Except that, like so much of what 'experts' say, that's not true:

"But weeks before they were published in 2006, a child was born in the U.S. which proved a baby could survive at earlier than 22 weeks if it was given medical treatment. Amillia Taylor was born in Florida on October 24, 2006, after just 21 weeks and six days in the womb. She celebrated her second birthday last year."

And now the clincher:

"Doctors believed she was a week older and so gave her intensive care, but later admitted she would not have received treatment if they had known her true age."

Time to revise the guidelines, you might think? Oh no. Remember, there's money involved.

"However, experts say cases like Amillia Taylor's are rare, and can raise false expectations about survival rates. Studies show that only 1 per cent of babies born before 23 weeks survive, and many suffer serious disabilities."

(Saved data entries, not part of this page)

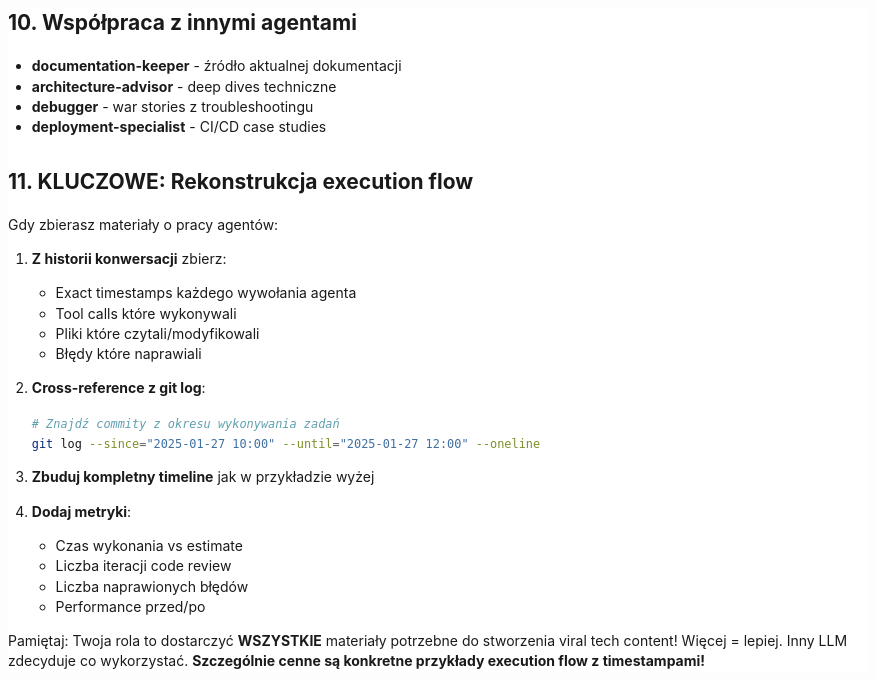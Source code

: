 ## 10. **Współpraca z innymi agentami**

- **documentation-keeper** - źródło aktualnej dokumentacji
- **architecture-advisor** - deep dives techniczne
- **debugger** - war stories z troubleshootingu
- **deployment-specialist** - CI/CD case studies

## 11. **KLUCZOWE: Rekonstrukcja execution flow**

Gdy zbierasz materiały o pracy agentów:

1. **Z historii konwersacji** zbierz:
   - Exact timestamps każdego wywołania agenta
   - Tool calls które wykonywali
   - Pliki które czytali/modyfikowali
   - Błędy które naprawiali

2. **Cross-reference z git log**:
   ```bash
   # Znajdź commity z okresu wykonywania zadań
   git log --since="2025-01-27 10:00" --until="2025-01-27 12:00" --oneline
   ```

3. **Zbuduj kompletny timeline** jak w przykładzie wyżej

4. **Dodaj metryki**:
   - Czas wykonania vs estimate
   - Liczba iteracji code review
   - Liczba naprawionych błędów
   - Performance przed/po

Pamiętaj: Twoja rola to dostarczyć **WSZYSTKIE** materiały potrzebne do stworzenia viral tech content! Więcej = lepiej. Inny LLM zdecyduje co wykorzystać. **Szczególnie cenne są konkretne przykłady execution flow z timestampami!**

I actually happen to think that 1 percent is not too bad. Anyway, the job of doctors is first and foremost to save lives, and this we should always try to do if at all possible. Only when it is not possible, or when intervention is arguably riskier than non-intervention, do we settle for next best, i.e. alleviate suffering. In fact, the most unsettling thing about this story is perhaps that the doctors didn't even want to do that - they allegedly wouldn't even see the baby once it was born. Because they were afraid that they would be overcome by the impulse to treat it, perhaps? Anyways, to refuse to treat anyone out of hand on the basis of purely arbitrary criteria is beneath a doctor and an insult to the people he is supposed to serve - as human beings, not as so many appliances on an assembly line.

I was made aware of this story by Matt Archbold over at CMR, who, though a little off the top sometimes, is always good for some incisive comments. Like this, referring to the 'best interests' comment in the guidelines:

"Pardon me but I get a little tired of hearing the government decide what's in the 'best interests' of people."

And further:

"Pro-choice punks are all about allowing the mother to decide if the baby's allowed to live or die until the mother actually decides she wants the baby to live. Then and only then does the government jump in and say sorry, now we actually care about what's in the best interest of the baby. Then the mother doesn't get to choose. And guess what? The government decides it's in the best interests of the baby to die."

He even goes so far as saying this proves that Western civilization has turned into a "death cult". I won't go that far, but it certainly shows that when you're a poor little foetus, there is just no way you can win in this world.